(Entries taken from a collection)
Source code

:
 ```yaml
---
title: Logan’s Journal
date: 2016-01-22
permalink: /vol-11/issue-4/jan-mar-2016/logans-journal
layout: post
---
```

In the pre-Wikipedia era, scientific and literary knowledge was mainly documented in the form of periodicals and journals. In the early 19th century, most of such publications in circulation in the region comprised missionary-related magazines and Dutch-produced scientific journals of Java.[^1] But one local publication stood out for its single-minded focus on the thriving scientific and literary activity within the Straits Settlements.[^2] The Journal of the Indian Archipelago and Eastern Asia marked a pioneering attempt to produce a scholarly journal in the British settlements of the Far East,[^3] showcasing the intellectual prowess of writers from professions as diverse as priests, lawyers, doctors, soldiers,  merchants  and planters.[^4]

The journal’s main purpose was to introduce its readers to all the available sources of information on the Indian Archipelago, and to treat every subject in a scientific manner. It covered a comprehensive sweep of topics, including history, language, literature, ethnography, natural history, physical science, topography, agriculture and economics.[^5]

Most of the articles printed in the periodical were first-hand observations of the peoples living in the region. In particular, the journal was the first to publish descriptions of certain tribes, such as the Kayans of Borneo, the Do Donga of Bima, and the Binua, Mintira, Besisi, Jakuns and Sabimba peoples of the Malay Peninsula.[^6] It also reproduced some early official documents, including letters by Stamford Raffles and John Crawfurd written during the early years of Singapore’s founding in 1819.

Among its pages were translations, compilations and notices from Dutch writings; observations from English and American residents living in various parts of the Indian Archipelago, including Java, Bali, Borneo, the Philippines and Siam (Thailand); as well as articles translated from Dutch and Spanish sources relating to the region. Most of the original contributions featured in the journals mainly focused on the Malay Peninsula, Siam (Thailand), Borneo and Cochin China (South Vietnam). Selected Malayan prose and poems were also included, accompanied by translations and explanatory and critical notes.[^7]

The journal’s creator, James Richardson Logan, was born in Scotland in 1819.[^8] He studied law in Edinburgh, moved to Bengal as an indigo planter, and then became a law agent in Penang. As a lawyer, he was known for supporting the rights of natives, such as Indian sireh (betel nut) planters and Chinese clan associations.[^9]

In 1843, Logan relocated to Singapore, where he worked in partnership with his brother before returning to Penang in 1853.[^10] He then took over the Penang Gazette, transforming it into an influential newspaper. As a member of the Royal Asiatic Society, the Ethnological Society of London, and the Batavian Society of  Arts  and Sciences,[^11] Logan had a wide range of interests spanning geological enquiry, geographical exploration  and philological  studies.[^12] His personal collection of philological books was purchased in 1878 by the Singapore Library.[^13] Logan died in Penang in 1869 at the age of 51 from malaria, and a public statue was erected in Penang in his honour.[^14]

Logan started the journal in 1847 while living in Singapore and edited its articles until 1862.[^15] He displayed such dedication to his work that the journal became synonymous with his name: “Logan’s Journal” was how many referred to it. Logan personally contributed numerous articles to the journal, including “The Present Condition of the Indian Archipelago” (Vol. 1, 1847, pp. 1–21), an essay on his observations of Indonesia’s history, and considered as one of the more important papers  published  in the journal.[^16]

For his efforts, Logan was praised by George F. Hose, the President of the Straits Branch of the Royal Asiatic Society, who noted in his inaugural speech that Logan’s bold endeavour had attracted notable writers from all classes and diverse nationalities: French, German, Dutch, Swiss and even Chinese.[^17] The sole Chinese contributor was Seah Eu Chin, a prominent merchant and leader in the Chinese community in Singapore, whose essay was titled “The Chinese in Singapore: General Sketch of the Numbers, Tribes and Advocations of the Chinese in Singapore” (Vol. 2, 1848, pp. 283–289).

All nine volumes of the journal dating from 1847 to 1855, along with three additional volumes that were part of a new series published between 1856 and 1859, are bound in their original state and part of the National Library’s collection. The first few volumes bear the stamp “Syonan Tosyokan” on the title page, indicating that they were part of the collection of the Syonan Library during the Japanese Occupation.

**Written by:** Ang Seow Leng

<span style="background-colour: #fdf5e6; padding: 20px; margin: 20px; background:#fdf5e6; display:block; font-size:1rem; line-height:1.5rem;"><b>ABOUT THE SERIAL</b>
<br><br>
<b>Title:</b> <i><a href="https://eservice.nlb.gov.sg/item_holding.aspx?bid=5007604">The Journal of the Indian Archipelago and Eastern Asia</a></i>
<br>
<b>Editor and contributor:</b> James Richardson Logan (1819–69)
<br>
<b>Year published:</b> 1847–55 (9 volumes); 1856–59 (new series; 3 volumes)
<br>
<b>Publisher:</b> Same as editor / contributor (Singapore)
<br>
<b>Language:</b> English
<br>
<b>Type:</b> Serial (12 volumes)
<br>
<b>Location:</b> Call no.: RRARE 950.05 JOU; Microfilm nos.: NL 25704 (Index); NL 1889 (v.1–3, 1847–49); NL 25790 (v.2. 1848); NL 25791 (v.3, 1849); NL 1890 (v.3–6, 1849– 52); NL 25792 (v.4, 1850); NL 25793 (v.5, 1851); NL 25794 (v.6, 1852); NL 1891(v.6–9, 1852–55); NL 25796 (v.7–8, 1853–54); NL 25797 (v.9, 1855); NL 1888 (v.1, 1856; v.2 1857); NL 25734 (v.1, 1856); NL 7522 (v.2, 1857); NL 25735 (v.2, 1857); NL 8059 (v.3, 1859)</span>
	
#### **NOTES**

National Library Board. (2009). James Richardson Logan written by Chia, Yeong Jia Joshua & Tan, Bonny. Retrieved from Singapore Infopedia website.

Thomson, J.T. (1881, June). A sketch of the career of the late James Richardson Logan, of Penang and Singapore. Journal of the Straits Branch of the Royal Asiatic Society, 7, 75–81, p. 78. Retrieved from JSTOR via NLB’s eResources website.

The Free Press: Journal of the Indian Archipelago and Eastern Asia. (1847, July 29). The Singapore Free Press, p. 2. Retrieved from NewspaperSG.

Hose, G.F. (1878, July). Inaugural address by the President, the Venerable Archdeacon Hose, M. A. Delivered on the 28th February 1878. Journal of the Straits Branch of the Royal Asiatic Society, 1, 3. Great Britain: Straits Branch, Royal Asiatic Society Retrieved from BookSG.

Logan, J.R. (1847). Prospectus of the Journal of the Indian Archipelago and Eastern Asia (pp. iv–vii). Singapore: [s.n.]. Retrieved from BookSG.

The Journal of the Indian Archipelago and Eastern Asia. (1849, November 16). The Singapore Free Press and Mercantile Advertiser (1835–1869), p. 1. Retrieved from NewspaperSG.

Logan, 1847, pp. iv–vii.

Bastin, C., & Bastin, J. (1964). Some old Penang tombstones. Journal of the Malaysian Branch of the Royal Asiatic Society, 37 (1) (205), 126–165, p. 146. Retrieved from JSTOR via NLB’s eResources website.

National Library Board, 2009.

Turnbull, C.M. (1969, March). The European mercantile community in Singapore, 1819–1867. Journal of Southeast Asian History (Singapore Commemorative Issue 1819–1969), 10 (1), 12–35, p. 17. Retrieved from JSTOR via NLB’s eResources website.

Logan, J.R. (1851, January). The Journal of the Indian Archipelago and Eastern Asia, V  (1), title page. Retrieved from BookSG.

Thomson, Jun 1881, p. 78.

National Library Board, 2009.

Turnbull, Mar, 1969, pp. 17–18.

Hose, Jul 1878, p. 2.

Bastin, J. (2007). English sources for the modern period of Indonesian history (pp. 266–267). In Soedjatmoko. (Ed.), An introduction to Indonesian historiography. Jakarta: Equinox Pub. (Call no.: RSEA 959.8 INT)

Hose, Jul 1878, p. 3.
...
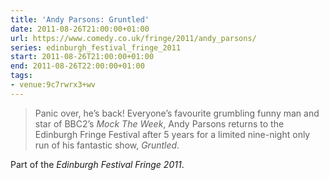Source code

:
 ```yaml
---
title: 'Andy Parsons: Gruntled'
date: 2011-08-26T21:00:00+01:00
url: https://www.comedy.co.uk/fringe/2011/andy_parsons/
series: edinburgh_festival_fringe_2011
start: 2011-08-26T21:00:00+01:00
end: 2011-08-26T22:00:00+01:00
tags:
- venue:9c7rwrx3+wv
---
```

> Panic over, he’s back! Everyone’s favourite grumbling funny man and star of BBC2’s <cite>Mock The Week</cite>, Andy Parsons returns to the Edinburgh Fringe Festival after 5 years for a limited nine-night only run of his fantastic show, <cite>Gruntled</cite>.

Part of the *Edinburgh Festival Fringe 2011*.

TASK STATEMENT → Check each line above for the word "essay" and say how many have it, with nothing else.

SOLUTION BELOW → 2